▶ PROBLEM TO SOLVE
Type out the data again, word for word and in full.

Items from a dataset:
______
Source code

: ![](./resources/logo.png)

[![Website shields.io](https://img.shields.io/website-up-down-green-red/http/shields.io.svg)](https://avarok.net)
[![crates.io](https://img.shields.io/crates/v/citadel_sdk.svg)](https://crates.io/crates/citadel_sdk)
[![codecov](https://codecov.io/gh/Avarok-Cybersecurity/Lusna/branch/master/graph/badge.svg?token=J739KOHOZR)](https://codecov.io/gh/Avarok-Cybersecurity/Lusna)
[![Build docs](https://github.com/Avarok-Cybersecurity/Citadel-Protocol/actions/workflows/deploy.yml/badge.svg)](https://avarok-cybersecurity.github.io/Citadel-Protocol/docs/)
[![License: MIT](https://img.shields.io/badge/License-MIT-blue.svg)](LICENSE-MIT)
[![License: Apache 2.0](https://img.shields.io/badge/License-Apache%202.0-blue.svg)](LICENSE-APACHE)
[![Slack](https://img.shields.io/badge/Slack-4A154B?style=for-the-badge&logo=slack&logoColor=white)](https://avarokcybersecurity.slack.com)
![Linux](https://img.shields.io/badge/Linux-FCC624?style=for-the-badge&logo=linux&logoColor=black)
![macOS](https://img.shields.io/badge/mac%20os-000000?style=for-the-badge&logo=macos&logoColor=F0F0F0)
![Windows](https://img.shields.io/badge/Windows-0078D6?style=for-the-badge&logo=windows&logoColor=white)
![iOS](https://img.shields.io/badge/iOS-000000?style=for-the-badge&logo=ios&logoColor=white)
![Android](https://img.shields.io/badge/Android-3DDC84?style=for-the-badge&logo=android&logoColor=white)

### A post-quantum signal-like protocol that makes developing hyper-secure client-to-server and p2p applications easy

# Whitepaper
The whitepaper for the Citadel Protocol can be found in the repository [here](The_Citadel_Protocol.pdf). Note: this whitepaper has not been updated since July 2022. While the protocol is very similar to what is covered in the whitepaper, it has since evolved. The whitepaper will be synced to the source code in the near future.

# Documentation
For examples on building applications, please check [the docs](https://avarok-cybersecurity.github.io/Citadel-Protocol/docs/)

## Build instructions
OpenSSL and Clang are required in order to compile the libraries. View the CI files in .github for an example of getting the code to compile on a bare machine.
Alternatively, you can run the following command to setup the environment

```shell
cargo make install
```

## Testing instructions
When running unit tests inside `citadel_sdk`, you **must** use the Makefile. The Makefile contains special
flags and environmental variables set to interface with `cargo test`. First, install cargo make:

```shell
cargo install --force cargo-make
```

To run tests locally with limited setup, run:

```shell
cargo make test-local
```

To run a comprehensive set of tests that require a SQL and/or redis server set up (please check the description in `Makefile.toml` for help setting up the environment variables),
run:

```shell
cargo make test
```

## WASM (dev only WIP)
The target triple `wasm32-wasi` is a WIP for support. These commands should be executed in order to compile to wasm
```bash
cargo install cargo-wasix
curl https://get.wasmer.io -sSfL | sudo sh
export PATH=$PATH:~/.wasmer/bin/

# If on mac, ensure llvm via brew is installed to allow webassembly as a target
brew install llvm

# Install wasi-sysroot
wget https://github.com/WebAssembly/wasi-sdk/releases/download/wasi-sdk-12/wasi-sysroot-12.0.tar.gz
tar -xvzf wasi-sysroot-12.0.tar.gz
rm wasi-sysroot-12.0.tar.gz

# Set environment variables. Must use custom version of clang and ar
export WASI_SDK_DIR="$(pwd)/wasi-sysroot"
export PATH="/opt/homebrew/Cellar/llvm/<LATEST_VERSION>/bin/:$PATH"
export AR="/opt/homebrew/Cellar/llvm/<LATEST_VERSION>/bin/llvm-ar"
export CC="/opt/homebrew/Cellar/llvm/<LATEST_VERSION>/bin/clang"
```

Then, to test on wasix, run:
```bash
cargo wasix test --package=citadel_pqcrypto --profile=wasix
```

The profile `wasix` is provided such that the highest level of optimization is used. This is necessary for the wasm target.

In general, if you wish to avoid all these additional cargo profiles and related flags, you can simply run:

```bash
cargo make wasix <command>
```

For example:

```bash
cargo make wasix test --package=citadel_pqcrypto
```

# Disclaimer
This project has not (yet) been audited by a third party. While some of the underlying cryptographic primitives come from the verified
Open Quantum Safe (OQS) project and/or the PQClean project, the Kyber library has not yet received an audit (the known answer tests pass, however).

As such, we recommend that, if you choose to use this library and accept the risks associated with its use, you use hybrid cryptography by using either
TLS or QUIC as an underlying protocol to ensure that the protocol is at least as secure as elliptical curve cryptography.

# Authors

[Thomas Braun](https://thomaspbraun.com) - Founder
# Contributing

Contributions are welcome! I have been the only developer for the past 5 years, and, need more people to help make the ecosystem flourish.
______
▶ ANSWER TO THIS EXERCISE
Source code

: ![](./resources/logo.png)

[![Website shields.io](https://img.shields.io/website-up-down-green-red/http/shields.io.svg)](https://avarok.net)
[![crates.io](https://img.shields.io/crates/v/citadel_sdk.svg)](https://crates.io/crates/citadel_sdk)
[![codecov](https://codecov.io/gh/Avarok-Cybersecurity/Lusna/branch/master/graph/badge.svg?token=J739KOHOZR)](https://codecov.io/gh/Avarok-Cybersecurity/Lusna)
[![Build docs](https://github.com/Avarok-Cybersecurity/Citadel-Protocol/actions/workflows/deploy.yml/badge.svg)](https://avarok-cybersecurity.github.io/Citadel-Protocol/docs/)
[![License: MIT](https://img.shields.io/badge/License-MIT-blue.svg)](LICENSE-MIT)
[![License: Apache 2.0](https://img.shields.io/badge/License-Apache%202.0-blue.svg)](LICENSE-APACHE)
[![Slack](https://img.shields.io/badge/Slack-4A154B?style=for-the-badge&logo=slack&logoColor=white)](https://avarokcybersecurity.slack.com)
![Linux](https://img.shields.io/badge/Linux-FCC624?style=for-the-badge&logo=linux&logoColor=black)
![macOS](https://img.shields.io/badge/mac%20os-000000?style=for-the-badge&logo=macos&logoColor=F0F0F0)
![Windows](https://img.shields.io/badge/Windows-0078D6?style=for-the-badge&logo=windows&logoColor=white)
![iOS](https://img.shields.io/badge/iOS-000000?style=for-the-badge&logo=ios&logoColor=white)
![Android](https://img.shields.io/badge/Android-3DDC84?style=for-the-badge&logo=android&logoColor=white)

### A post-quantum signal-like protocol that makes developing hyper-secure client-to-server and p2p applications easy

# Whitepaper
The whitepaper for the Citadel Protocol can be found in the repository [here](The_Citadel_Protocol.pdf). Note: this whitepaper has not been updated since July 2022. While the protocol is very similar to what is covered in the whitepaper, it has since evolved. The whitepaper will be synced to the source code in the near future.

# Documentation
For examples on building applications, please check [the docs](https://avarok-cybersecurity.github.io/Citadel-Protocol/docs/)

## Build instructions
OpenSSL and Clang are required in order to compile the libraries. View the CI files in .github for an example of getting the code to compile on a bare machine.
Alternatively, you can run the following command to setup the environment

```shell
cargo make install
```

## Testing instructions
When running unit tests inside `citadel_sdk`, you **must** use the Makefile. The Makefile contains special
flags and environmental variables set to interface with `cargo test`. First, install cargo make:

```shell
cargo install --force cargo-make
```

To run tests locally with limited setup, run:

```shell
cargo make test-local
```

To run a comprehensive set of tests that require a SQL and/or redis server set up (please check the description in `Makefile.toml` for help setting up the environment variables),
run:

```shell
cargo make test
```

## WASM (dev only WIP)
The target triple `wasm32-wasi` is a WIP for support. These commands should be executed in order to compile to wasm
```bash
cargo install cargo-wasix
curl https://get.wasmer.io -sSfL | sudo sh
export PATH=$PATH:~/.wasmer/bin/

# If on mac, ensure llvm via brew is installed to allow webassembly as a target
brew install llvm

# Install wasi-sysroot
wget https://github.com/WebAssembly/wasi-sdk/releases/download/wasi-sdk-12/wasi-sysroot-12.0.tar.gz
tar -xvzf wasi-sysroot-12.0.tar.gz
rm wasi-sysroot-12.0.tar.gz

# Set environment variables. Must use custom version of clang and ar
export WASI_SDK_DIR="$(pwd)/wasi-sysroot"
export PATH="/opt/homebrew/Cellar/llvm/<LATEST_VERSION>/bin/:$PATH"
export AR="/opt/homebrew/Cellar/llvm/<LATEST_VERSION>/bin/llvm-ar"
export CC="/opt/homebrew/Cellar/llvm/<LATEST_VERSION>/bin/clang"
```

Then, to test on wasix, run:
```bash
cargo wasix test --package=citadel_pqcrypto --profile=wasix
```

The profile `wasix` is provided such that the highest level of optimization is used. This is necessary for the wasm target.

In general, if you wish to avoid all these additional cargo profiles and related flags, you can simply run:

```bash
cargo make wasix <command>
```

For example:

```bash
cargo make wasix test --package=citadel_pqcrypto
```

# Disclaimer
This project has not (yet) been audited by a third party. While some of the underlying cryptographic primitives come from the verified
Open Quantum Safe (OQS) project and/or the PQClean project, the Kyber library has not yet received an audit (the known answer tests pass, however).

As such, we recommend that, if you choose to use this library and accept the risks associated with its use, you use hybrid cryptography by using either
TLS or QUIC as an underlying protocol to ensure that the protocol is at least as secure as elliptical curve cryptography.

# Authors

[Thomas Braun](https://thomaspbraun.com) - Founder
# Contributing

Contributions are welcome! I have been the only developer for the past 5 years, and, need more people to help make the ecosystem flourish.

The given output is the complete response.